手を出されても嫌じゃないよ、なんてほんの少し思ってしまったことは内緒にしておこう。

「奏美さんが俺のことを本当に好きになってくれるまで抱きません」

勝手に宣言されて思わず噴き出した。

「笑わないでくださいよ。好きな人に部屋に誘われて必死に我慢してるんですから」

「ごめん……」

「だから早く俺を好きになってください」

真剣な目に吸い込まれそうだ。これは私の方が根負けしてしまいそう。
涼平くんが好きになったよって言った方がいいのだろうか。でもすぐに気持ちが変わるなんて調子がいいやつだと思われるかも。こんなに簡単になびくなんてチョロい女だと思われたくない。本当は私だって余裕がないのに。

見つめ合ってもお互いに言葉が出ない。もう車を降りなければ。けれど涼平くんが名残惜しそうな目をするから、その場で動けなくなる。

ああ、キスしたいかも。

でもこの間「勢いで涼平くんとそういうことしないって決めたから」なんて言ってしまった手前、私から求めるなんて恥ずかしい。

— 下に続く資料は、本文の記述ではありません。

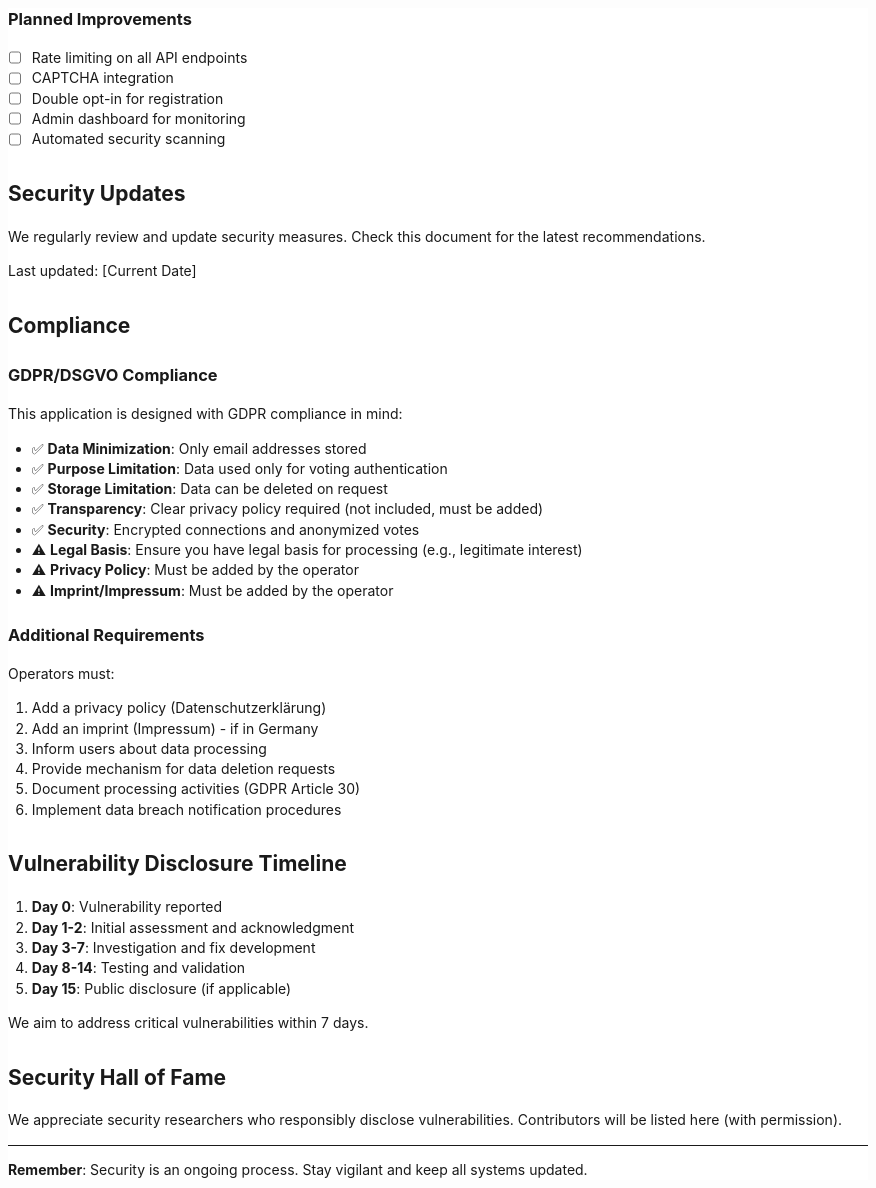 ### Planned Improvements

- [ ] Rate limiting on all API endpoints
- [ ] CAPTCHA integration
- [ ] Double opt-in for registration
- [ ] Admin dashboard for monitoring
- [ ] Automated security scanning

## Security Updates

We regularly review and update security measures. Check this document for the latest recommendations.

Last updated: [Current Date]

## Compliance

### GDPR/DSGVO Compliance

This application is designed with GDPR compliance in mind:

- ✅ **Data Minimization**: Only email addresses stored
- ✅ **Purpose Limitation**: Data used only for voting authentication
- ✅ **Storage Limitation**: Data can be deleted on request
- ✅ **Transparency**: Clear privacy policy required (not included, must be added)
- ✅ **Security**: Encrypted connections and anonymized votes
- ⚠️ **Legal Basis**: Ensure you have legal basis for processing (e.g., legitimate interest)
- ⚠️ **Privacy Policy**: Must be added by the operator
- ⚠️ **Imprint/Impressum**: Must be added by the operator

### Additional Requirements

Operators must:

1. Add a privacy policy (Datenschutzerklärung)
2. Add an imprint (Impressum) - if in Germany
3. Inform users about data processing
4. Provide mechanism for data deletion requests
5. Document processing activities (GDPR Article 30)
6. Implement data breach notification procedures

## Vulnerability Disclosure Timeline

1. **Day 0**: Vulnerability reported
2. **Day 1-2**: Initial assessment and acknowledgment
3. **Day 3-7**: Investigation and fix development
4. **Day 8-14**: Testing and validation
5. **Day 15**: Public disclosure (if applicable)

We aim to address critical vulnerabilities within 7 days.

## Security Hall of Fame

We appreciate security researchers who responsibly disclose vulnerabilities. Contributors will be listed here (with permission).

---

**Remember**: Security is an ongoing process. Stay vigilant and keep all systems updated.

『奏美はきっと余裕ぶって我慢しちゃうと思うんだけど』

ふいに章吾さんに言われた言葉が脳裏をよぎった。

本当にその通りだ。私はまだ涼平くんに本音をさらけ出すのが怖い。

「涼平くん……おやすみなさい」

「おやすみなさい奏美さん」

「運転、気をつけてね」

「はい」

なるべく自然な動作で車を降りる。涼平くんの車が角を曲がって見えなくなるまで見送った。

きっと涼平くんはキスを期待していただろう。
でもまだ私は分からない。涼平くんに気持ちをぶつけられて揺れているだけなのか、本気で好きだと思っているのかを。